The band’s newest single is quite ironic because it depicts the depressing reality of living in America, especially if you are a person of color. The band is censuring Trump’s border proposal, racism and our government’s failure to take action on stricter gun laws. Brandon Flowers sings: “So how many daughters, tell me how many sons / Do we have to put in the ground / Before we just break down and face it / We’ve got a problem with guns?” In addition, writing from a white man’s perspective he states, “When I go out in my car, I don’t think twice / But if you’re the wrong color skin / You grow up looking over both your shoulders.” The band is trying to convey that if we are a country who is supposedly built on freedom, hopes and dreams, then our nation needs improvement. What we see in the news today does not look like liberty and independence.

“Mother’s Daughter” by Miley Cyrus

As everyone knows, the ex-Disney star is not afraid to speak her mind. “Mother’s Daughter” is a bold declaration tune supporting gender equality and protesting discrimination and sexual harassment.

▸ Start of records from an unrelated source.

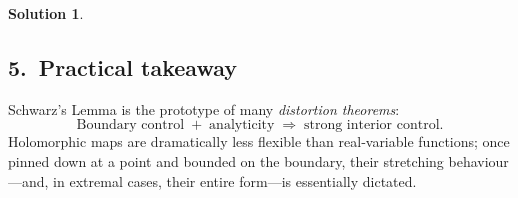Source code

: \documentclass[12pt]{article}
\theoremstyle{definition} %
\newtheorem{solution}{Solution}
\theoremstyle{plain} %
\begin{document}
\begin{solution}
   \bigskip
   \subsection*{5.\ Practical takeaway}
   Schwarz’s Lemma is the prototype of many \emph{distortion theorems}:
   \[
      \text{Boundary control} \;+\; \text{analyticity} \;\Longrightarrow\; \text{strong interior control}.
   \]
   Holomorphic maps are dramatically less flexible than real‐variable functions; once pinned down at a point and bounded on the boundary, their stretching behaviour—and, in extremal cases, their entire form—is essentially dictated.
   
   \end{solution}
\end{document}
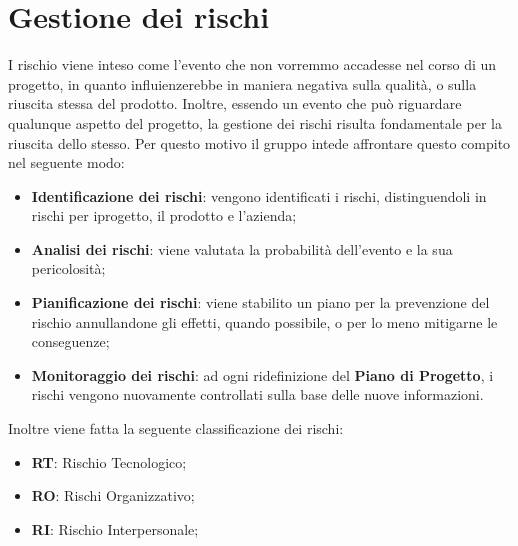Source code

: \section{Gestione dei rischi}
I rischio viene inteso come l'evento che non vorremmo accadesse nel corso di un progetto, in quanto influienzerebbe in maniera negativa sulla qualità, o sulla riuscita stessa del prodotto. Inoltre, essendo un evento che può riguardare qualunque aspetto del progetto, la gestione dei rischi risulta fondamentale per la riuscita dello stesso. Per questo motivo il gruppo intede affrontare questo compito nel seguente modo:\\
\begin{itemize}
\item \textbf{Identificazione dei rischi}: vengono identificati i rischi, distinguendoli in rischi per iprogetto, il prodotto e l'azienda;
\item \textbf{Analisi dei rischi}: viene valutata la probabilità dell'evento e la sua pericolosità;
\item \textbf{Pianificazione dei rischi}: viene stabilito un piano per la prevenzione del rischio annullandone gli effetti, quando possibile, o per lo meno mitigarne le conseguenze;
\item \textbf{Monitoraggio dei rischi}: ad ogni ridefinizione del \textbf{Piano di Progetto}, i rischi vengono nuovamente controllati sulla base delle nuove informazioni.
\end{itemize}
Inoltre viene fatta la seguente classificazione dei rischi:
\begin{itemize}
\item \textbf{RT}: Rischio Tecnologico;
\item \textbf{RO}: Rischi Organizzativo;
\item \textbf{RI}: Rischio Interpersonale;
\end{itemize}


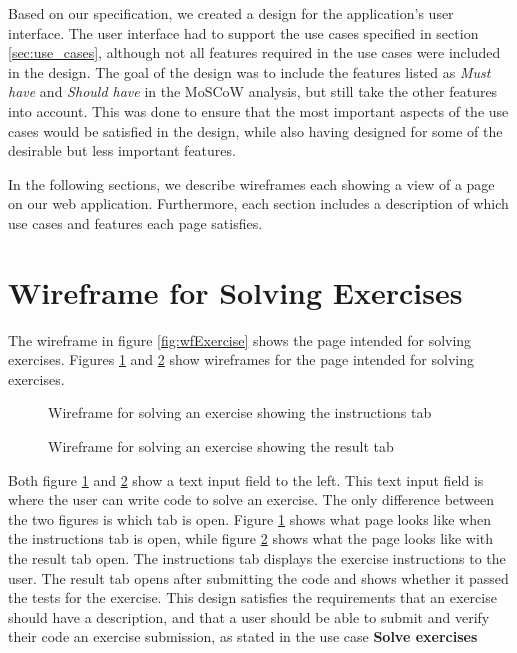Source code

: Based on our specification, we created a design for the application's user interface. The user interface had to support the use cases specified in section \ref{sec:use_cases}, although not all features required in the use cases were included in the design. The goal of the design was to include the features listed as \textit{Must have} and \textit{Should have} in the MoSCoW analysis, but still take the other features into account. This was done to ensure that the most important aspects of the use cases would be satisfied in the design, while also having designed for some of the desirable but less important features.

In the following sections, we describe wireframes each showing a view of a page on our web application. Furthermore, each section includes a description of which use cases and features each page satisfies.

\section{Wireframe for Solving Exercises}
The wireframe in figure \ref{fig:wfExercise} shows the page intended for solving exercises.
Figures \ref{fig:wfExerciseInstructions} and \ref{fig:wfExerciseResult} show wireframes for the page intended for solving exercises.

\begin{figure}[H]
	\centering
	\caption{Wireframe for solving an exercise showing the instructions tab}
	\label{fig:wfExerciseInstructions}
\end{figure}

\begin{figure}[H]
	\centering
	\caption{Wireframe for solving an exercise showing the result tab}
	\label{fig:wfExerciseResult}
\end{figure}

Both figure \ref{fig:wfExerciseInstructions} and \ref{fig:wfExerciseResult} show a text input field to the left. This text input field is where the user can write code to solve an exercise.
The only difference between the two figures is which tab is open.
Figure \ref{fig:wfExerciseInstructions} shows what page looks like when the instructions tab is open, while figure \ref{fig:wfExerciseResult} shows what the page looks like with the result tab open.
The instructions tab displays the exercise instructions to the user.
The result tab opens after submitting the code and shows whether it passed the tests for the exercise.
This design satisfies the requirements that an exercise should have a description, and that a user should be able to submit and verify their code an exercise submission, as stated in the use case \textbf{Solve exercises}

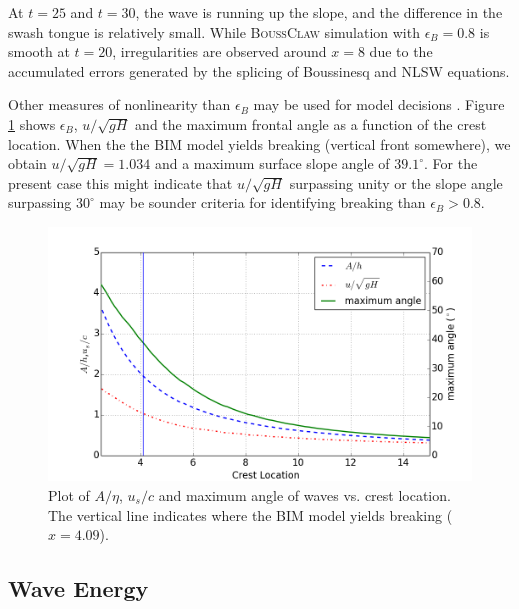 \documentclass[review]{elsarticle}
\newcommand{\BoussClaw}{\textsc{BoussClaw} }
\begin{document}
At $t=25$ and $t=30$, the wave is running up the slope, 
and the difference in the swash tongue is relatively small. 
While \BoussClaw simulation with $\epsilon_B=0.8$ is
smooth at $t=20$, irregularities are observed
around $x=8$ due to the accumulated errors generated by the splicing of 
Boussinesq and NLSW equations.%

Other measures of nonlinearity than $\epsilon_B$ may be used for model decisions 
\citep{lynett2006nearshore,matsuyama2007study}. Figure \ref{fig:wave_break_criteria} shows 
$\epsilon_B$, $u/\sqrt{gH}$ and the maximum frontal angle 
as a function of the crest location.
When the the BIM model yields breaking (vertical front somewhere), 
we obtain $u/\sqrt{gH} = 1.034$ and a maximum surface slope angle of $39.1^\circ$.
For the present case this might indicate that $u/\sqrt{gH}$ surpassing unity or 
the slope angle surpassing  
$30^\circ$ may be sounder criteria for identifying breaking than $\epsilon_B>0.8$.
 
\begin{figure}[tbh!]
\centering
\includegraphics[width=.7\textwidth]{_fig/wave_break}
\caption{Plot of $A/\eta$, $u_s/c$ and maximum angle of waves vs. crest location. 
The vertical line indicates where the BIM model yields breaking ($x=4.09$). }
\label{fig:wave_break_criteria}
\end{figure}

\subsection{Wave Energy}
\end{document}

With Trump in office, the topic of abortion rights has been very hot. Ever since Alabama passed a law that states a woman can receive up to 99 years of jail time if she decides to get an abortion at any stage of pregnancy, there has been major outrage and a push to fight for women’s rights. Politicians, especially male politicians, have no right to dictate what women decide to do with their bodies. The main theme of Cyrus’s new single is that anyone that identifies as female has the right to own their body. The female body is not just for the male gaze.